We work based on our strengths and weaknesses. We maximize our strengths because he does all the things that he’s really good at, and I do all the things that I’m really good at.

LW: For teamwork to be successful, you’ve got to have that harmony of the belief in what you’re doing. Anything we do in life that is new or bigger, we have to “puzzle piece”—I like how you came up with that—our way to figuring out how to do it.

Every day is different. You’re doing the same thing on a basic level, but then you’ve got to make it all work with the time schedules. 

That’s why attitude, flexibility, communication, and relationships are so important. You’ve got to have fun as a team, and you’ve got to give each other room to screw up.

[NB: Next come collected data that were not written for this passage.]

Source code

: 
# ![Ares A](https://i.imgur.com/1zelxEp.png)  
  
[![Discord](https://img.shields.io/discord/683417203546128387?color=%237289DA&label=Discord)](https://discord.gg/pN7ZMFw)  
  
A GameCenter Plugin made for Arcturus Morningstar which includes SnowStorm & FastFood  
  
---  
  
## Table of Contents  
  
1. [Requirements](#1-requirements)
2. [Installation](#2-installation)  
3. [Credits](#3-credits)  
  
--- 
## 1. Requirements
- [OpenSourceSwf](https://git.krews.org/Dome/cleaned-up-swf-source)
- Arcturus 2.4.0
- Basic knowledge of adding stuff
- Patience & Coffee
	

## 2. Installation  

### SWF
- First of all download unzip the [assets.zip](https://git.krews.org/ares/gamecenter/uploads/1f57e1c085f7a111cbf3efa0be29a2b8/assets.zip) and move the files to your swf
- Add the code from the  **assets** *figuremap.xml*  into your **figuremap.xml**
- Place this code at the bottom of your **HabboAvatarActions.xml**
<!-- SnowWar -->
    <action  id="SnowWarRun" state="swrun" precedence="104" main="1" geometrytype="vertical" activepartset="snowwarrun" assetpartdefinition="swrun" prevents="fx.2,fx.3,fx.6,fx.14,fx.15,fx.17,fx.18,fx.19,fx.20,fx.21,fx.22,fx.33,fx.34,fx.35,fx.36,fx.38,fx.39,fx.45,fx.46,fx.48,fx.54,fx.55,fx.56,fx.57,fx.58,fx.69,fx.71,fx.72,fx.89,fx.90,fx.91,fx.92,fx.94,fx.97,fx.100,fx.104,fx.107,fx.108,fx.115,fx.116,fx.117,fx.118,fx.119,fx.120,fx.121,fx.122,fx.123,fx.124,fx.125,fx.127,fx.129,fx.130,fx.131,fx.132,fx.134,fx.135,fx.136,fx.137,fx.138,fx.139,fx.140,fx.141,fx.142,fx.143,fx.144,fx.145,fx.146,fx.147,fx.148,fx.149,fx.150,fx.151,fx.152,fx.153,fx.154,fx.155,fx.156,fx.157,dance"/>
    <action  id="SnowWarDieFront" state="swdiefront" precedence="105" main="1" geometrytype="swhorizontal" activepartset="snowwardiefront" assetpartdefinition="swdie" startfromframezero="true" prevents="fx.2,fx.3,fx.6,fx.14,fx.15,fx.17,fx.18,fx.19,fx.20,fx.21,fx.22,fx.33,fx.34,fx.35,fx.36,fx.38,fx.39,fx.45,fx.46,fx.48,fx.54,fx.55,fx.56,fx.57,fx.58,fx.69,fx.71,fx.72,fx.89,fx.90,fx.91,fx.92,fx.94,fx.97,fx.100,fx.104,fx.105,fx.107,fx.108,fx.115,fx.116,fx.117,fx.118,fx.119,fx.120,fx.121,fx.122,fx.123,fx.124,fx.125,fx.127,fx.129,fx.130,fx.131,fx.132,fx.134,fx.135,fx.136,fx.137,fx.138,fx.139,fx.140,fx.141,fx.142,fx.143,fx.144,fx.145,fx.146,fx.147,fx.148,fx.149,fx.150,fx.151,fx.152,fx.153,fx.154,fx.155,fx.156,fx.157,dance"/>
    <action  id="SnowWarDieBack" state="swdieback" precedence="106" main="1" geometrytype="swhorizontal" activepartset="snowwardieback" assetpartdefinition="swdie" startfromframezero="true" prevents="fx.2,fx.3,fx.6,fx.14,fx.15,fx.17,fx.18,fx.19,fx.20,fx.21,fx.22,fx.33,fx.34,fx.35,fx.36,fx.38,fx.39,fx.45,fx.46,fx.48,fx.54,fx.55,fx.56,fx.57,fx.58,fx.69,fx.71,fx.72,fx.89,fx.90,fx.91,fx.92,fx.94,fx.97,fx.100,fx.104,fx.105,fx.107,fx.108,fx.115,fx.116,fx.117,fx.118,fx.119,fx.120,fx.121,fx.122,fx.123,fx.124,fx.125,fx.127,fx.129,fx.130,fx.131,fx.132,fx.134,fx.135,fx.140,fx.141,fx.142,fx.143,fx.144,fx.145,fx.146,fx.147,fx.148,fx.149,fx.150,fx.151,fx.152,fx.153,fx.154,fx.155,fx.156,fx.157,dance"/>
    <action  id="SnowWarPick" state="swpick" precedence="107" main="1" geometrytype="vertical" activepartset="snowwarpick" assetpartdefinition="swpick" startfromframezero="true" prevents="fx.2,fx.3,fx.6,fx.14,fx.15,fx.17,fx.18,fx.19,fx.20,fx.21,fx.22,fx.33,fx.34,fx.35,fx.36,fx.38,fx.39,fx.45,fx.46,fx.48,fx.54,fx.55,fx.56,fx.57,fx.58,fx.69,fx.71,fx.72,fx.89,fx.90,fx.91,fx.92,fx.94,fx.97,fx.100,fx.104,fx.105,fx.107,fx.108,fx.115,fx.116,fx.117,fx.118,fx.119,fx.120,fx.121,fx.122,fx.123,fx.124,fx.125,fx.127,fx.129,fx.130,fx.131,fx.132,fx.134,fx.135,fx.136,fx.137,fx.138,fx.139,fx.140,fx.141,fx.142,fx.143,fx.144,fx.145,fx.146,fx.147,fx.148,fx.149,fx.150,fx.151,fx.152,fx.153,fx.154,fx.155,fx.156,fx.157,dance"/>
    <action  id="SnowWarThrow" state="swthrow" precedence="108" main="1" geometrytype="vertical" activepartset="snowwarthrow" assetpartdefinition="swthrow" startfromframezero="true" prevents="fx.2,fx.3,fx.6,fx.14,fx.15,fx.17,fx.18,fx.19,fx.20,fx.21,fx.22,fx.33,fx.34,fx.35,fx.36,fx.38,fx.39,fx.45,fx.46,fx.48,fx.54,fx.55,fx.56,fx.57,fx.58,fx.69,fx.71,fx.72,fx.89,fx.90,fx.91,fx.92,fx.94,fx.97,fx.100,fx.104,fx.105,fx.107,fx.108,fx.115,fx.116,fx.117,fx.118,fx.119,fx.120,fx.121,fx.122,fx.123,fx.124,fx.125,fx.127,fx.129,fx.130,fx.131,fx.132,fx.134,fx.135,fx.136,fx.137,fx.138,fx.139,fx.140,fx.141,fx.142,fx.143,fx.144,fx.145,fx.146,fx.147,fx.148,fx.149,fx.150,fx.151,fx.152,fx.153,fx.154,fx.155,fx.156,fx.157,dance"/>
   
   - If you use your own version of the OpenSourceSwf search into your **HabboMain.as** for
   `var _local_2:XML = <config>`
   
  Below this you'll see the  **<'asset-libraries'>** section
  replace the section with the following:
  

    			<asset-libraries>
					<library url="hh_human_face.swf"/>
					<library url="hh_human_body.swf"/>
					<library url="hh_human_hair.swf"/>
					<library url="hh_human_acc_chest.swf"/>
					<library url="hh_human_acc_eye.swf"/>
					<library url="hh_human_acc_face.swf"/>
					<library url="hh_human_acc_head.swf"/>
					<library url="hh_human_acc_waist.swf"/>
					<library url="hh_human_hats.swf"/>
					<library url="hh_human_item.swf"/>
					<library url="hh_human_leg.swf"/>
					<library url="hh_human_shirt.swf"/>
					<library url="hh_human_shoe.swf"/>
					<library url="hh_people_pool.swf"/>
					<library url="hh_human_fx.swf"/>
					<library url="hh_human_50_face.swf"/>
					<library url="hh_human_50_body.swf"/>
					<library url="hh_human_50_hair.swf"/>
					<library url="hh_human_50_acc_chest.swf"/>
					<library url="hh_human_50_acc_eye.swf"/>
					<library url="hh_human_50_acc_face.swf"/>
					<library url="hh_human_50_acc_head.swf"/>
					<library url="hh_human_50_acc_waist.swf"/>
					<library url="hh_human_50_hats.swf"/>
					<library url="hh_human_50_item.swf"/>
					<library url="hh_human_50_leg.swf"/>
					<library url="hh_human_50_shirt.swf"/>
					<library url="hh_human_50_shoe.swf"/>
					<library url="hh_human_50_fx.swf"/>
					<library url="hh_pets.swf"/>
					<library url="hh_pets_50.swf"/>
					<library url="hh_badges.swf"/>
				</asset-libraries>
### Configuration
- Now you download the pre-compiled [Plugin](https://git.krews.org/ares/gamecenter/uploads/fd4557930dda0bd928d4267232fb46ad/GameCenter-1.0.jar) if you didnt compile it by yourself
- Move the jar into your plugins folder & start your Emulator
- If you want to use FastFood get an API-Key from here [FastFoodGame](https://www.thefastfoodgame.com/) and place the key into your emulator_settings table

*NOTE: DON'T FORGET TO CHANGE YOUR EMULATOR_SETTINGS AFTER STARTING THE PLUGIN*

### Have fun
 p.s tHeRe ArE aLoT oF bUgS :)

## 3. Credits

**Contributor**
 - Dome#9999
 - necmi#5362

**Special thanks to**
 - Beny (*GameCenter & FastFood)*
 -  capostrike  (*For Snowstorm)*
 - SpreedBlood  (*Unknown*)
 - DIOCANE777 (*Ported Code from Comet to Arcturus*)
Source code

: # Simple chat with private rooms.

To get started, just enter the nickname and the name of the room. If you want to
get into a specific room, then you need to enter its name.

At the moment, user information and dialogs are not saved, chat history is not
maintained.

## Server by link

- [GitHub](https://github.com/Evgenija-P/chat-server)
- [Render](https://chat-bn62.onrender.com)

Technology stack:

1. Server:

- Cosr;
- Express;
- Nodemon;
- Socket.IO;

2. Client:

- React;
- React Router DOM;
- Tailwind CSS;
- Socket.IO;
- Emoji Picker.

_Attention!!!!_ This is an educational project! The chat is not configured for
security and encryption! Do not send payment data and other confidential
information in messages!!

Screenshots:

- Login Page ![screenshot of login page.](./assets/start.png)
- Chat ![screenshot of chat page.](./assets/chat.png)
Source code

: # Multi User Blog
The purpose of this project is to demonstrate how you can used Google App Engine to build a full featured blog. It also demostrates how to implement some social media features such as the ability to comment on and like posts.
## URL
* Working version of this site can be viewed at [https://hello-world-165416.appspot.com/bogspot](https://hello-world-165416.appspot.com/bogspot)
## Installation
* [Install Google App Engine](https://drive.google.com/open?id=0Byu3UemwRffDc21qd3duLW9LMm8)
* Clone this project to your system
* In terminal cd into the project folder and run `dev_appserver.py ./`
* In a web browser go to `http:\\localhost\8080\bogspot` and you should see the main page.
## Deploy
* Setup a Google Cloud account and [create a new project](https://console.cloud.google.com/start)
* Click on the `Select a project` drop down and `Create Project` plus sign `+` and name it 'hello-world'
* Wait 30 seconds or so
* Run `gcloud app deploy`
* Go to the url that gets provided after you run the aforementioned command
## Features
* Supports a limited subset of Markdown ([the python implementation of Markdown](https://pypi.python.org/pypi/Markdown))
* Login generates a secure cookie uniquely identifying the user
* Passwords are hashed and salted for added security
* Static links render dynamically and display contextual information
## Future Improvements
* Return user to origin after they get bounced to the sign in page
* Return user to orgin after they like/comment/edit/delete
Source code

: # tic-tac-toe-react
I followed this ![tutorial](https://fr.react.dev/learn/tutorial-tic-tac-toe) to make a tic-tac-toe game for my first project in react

Life goes up and down, and you don’t know how much, so you’ve got to be nimble and cooperative. You’ve got to “puzzle piece” your way through life.

There’s a whole lot of satisfaction in figuring out how to get through all the confusion of the day to stay on track and keep moving to where you want to go.

That’s the whole idea of a team—you’re working together, overlapping each other. For that to happen, you’ve got to give, watch your tongue, and make sure that you’re encouraging. Everybody else is more important than you.

They’re going to need that reinforcement from the top. 

DO: Going back to communication. As you were talking, I was realizing it’s something that Omar and I do with the kids. We do it differently because we do it separately.

This has allowed them to be very mature 13 and 14-year-olds. Omar started many years ago. He calls them morning talks that he’ll do every weekend.

They’ll talk about business, the world, and school, whatever they want to talk about and whatever he wants to communicate to them.

Communication is such a key part of any relationship, and Omar and I have great communication. We have great communication with our kids. That’s something that I definitely learned growing up that was instilled in me.